Recent years have seen increased emphasis on developing the student learning experience in business school education. In addition to understanding how students engage with learning materials in their respective units of study, attention has turned to how students develop insights about themselves and their own personal development in the learning process (Dixon, 2022; Bovil, 2020).
Correspondingly, there has been an increased interest in how this learning can be represented in assessment work. ‘Reflective practice’ (Finlay, 2008), such as the ERA Cycle (Jasper, 2013) and the 5R Model (Bain, Ballantyne, Mills & Lester, 2002) help students tease apart significant learning experiences with a view to future practice. Likewise, self and peer-assessment tools allow students to retrospectively analyse and evaluate their learning, often with a nod to future development (Kearney, 2013).
There are, however, problems in representing the student learning journey over an extended period – such as an entire semester – in a traditional written assignment format (Scanlon, MacPhail & Calderon, 2022). For example, communicating non-linear learning (Costigan & Brink, 2015), the development of creative thinking skills (Schnotz, Baadte, Muller, 2010) and problem-solving abilities (Klegeris, Dubois, Code & Bradshaw, 2019) can be difficult for students to achieve using a normative text-based assignment structure.

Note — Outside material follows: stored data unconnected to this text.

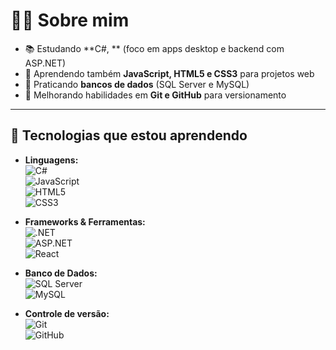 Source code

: # 👨‍💻 Sobre mim  
- 📚 Estudando **C#, ** (foco em apps desktop e backend com ASP.NET)  
- 🌱 Aprendendo também **JavaScript, HTML5 e CSS3** para projetos web  
- 💾 Praticando **bancos de dados** (SQL Server e MySQL)  
- 🔧 Melhorando habilidades em **Git e GitHub** para versionamento  

---

## 🚀 Tecnologias que estou aprendendo

- **Linguagens:**  
  ![C#](https://img.shields.io/badge/C%23-239120?style=for-the-badge&logo=csharp&logoColor=white)  
  ![JavaScript](https://img.shields.io/badge/JavaScript-F7DF1E?style=for-the-badge&logo=javascript&logoColor=black)  
  ![HTML5](https://img.shields.io/badge/HTML5-E34F26?style=for-the-badge&logo=html5&logoColor=white)  
  ![CSS3](https://img.shields.io/badge/CSS3-1572B6?style=for-the-badge&logo=css3&logoColor=white)  

- **Frameworks & Ferramentas:**  
  ![.NET](https://img.shields.io/badge/.NET-512BD4?style=for-the-badge&logo=dotnet&logoColor=white)  
  ![ASP.NET](https://img.shields.io/badge/ASP.NET-512BD4?style=for-the-badge&logo=.net&logoColor=white)  
  ![React](https://img.shields.io/badge/React-20232A?style=for-the-badge&logo=react&logoColor=61DAFB)  

- **Banco de Dados:**  
  ![SQL Server](https://img.shields.io/badge/SQL%20Server-CC2927?style=for-the-badge&logo=microsoftsqlserver&logoColor=white)  
  ![MySQL](https://img.shields.io/badge/MySQL-005C84?style=for-the-badge&logo=mysql&logoColor=white)  

- **Controle de versão:**  
  ![Git](https://img.shields.io/badge/Git-F05032?style=for-the-badge&logo=git&logoColor=white)  
  ![GitHub](https://img.shields.io/badge/GitHub-181717?style=for-the-badge&logo=github&logoColor=white)  
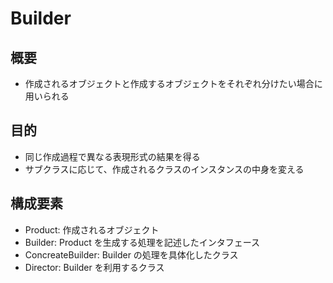 # Builder
## 概要
- 作成されるオブジェクトと作成するオブジェクトをそれぞれ分けたい場合に用いられる

## 目的
- 同じ作成過程で異なる表現形式の結果を得る
- サブクラスに応じて、作成されるクラスのインスタンスの中身を変える

## 構成要素
- Product: 作成されるオブジェクト
- Builder: Product を生成する処理を記述したインタフェース
- ConcreateBuilder: Builder の処理を具体化したクラス
- Director: Builder を利用するクラス


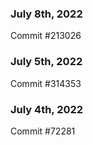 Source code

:### July 8th, 2022

Commit #213026

### July 5th, 2022

Commit #314353


### July 4th, 2022

Commit #72281
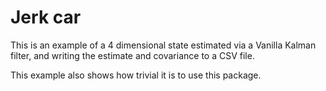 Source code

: # Jerk car
This is an example of a 4 dimensional state estimated via a Vanilla Kalman filter, and writing the estimate and covariance to a CSV file.

This example also shows how trivial it is to use this package.
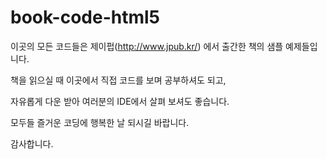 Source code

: book-code-html5
===============
이곳의 모든 코드들은 제이펍(http://www.jpub.kr/) 에서 출간한 책의 샘플 예제들입니다.

책을 읽으실 때 이곳에서 직접 코드를 보며 공부하셔도 되고,

자유롭게 다운 받아 여러분의 IDE에서 살펴 보셔도 좋습니다.

모두들 즐거운 코딩에 행복한 날 되시길 바랍니다.

감사합니다.
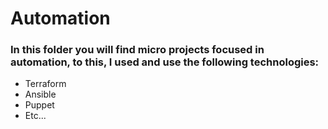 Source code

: # Automation
### In this folder you will find micro projects focused in automation, to this, I used and use the following technologies:
- Terraform
- Ansible
- Puppet
- Etc...
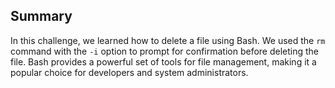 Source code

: ## Summary

In this challenge, we learned how to delete a file using Bash. We used the `rm` command with the `-i` option to prompt for confirmation before deleting the file. Bash provides a powerful set of tools for file management, making it a popular choice for developers and system administrators.

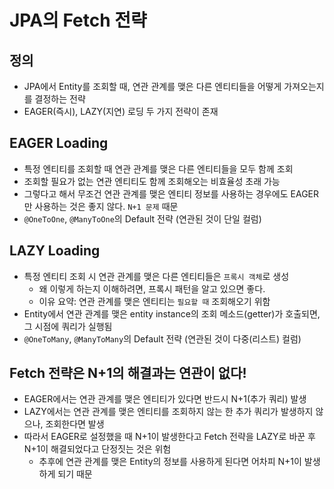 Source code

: # JPA의 Fetch 전략

## 정의

* JPA에서 Entity를 조회할 때, 연관 관계를 맺은 다른 엔티티들을 어떻게 가져오는지를 결정하는 전략
* EAGER(즉시), LAZY(지연) 로딩 두 가지 전략이 존재

## EAGER Loading

* 특정 엔티티를 조회할 때 연관 관계를 맺은 다른 엔티티들을 모두 함께 조회
* 조회할 필요가 없는 연관 엔티티도 함께 조회해오는 비효율성 초래 가능
* 그렇다고 해서 무조건 연관 관계를 맺은 엔티티 정보를 사용하는 경우에도 EAGER만 사용하는 것은 좋지 않다. `N+1 문제` 때문
* `@OneToOne`, `@ManyToOne`의 Default 전략 (연관된 것이 단일 컬럼)

## LAZY Loading

* 특정 엔티티 조회 시 연관 관계를 맺은 다른 엔티티들은 `프록시 객체`로 생성
  * 왜 이렇게 하는지 이해하려면, 프록시 패턴을 알고 있으면 좋다.
  * 이유 요약: 연관 관계를 맺은 엔티티는 `필요할 때` 조회해오기 위함
* Entity에서 연관 관계를 맺은 entity instance의 조회 메소드(getter)가 호출되면, 그 시점에 쿼리가 실행됨
* `@OneToMany`, `@ManyToMany`의 Default 전략 (연관된 것이 다중(리스트) 컬럼)

## Fetch 전략은 N+1의 해결과는 연관이 없다!

* EAGER에서는 연관 관계를 맺은 엔티티가 있다면 반드시 N+1(추가 쿼리) 발생
* LAZY에서는 연관 관계를 맺은 엔티티를 조회하지 않는 한 추가 쿼리가 발생하지 않으나, 조회한다면 발생
* 따라서 EAGER로 설정했을 때 N+1이 발생한다고 Fetch 전략을 LAZY로 바꾼 후 N+1이 해결되었다고 단정짓는 것은 위험
  * 추후에 연관 관계를 맺은 Entity의 정보를 사용하게 된다면 어차피 N+1이 발생하게 되기 때문
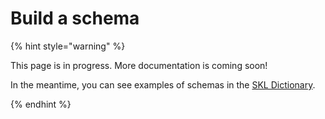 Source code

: # Build a schema

{% hint style="warning" %} 

This page is in progress. More documentation is coming soon! 

In the meantime, you can see examples of schemas in the [SKL Dictionary](https://github.com/comake/skl-dictionary).

{% endhint %}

Poster assignments can provide a medium for students to showcase the complex, non-linear and ‘messy’ nature of their personal learning journeys, whilst incorporating relevant discipline-specific knowledge and addressing necessary unit of study learning criteria. A popular format in science (Weaver, Shaul & Lower, 2022) and medicine (Fatima et al, 2022), poster projects are less prevalent in business education (Kendlin & O’Brien, 2017). The format has significant potential in innovation and entrepreneurship studies, where connecting student personal goals, values, and motivations to new ways of organising and, potentially new venture formation, is key to the overall learning experience.
As a teaching team, Professor Steven Maguire and myself designed and implemented a poster assignment category for SIEN1000, the first cross-faculty Innovation and Entrepreneurship Major which spans five faculties across the University of Sydney and multiple disciplines within the Business School. In the Major, we approach innovation and entrepreneurship as processual phenomena that manifest differently depending on the contexts they occur in – such as public, private, and not-for-profit – and the actors and organisations involved.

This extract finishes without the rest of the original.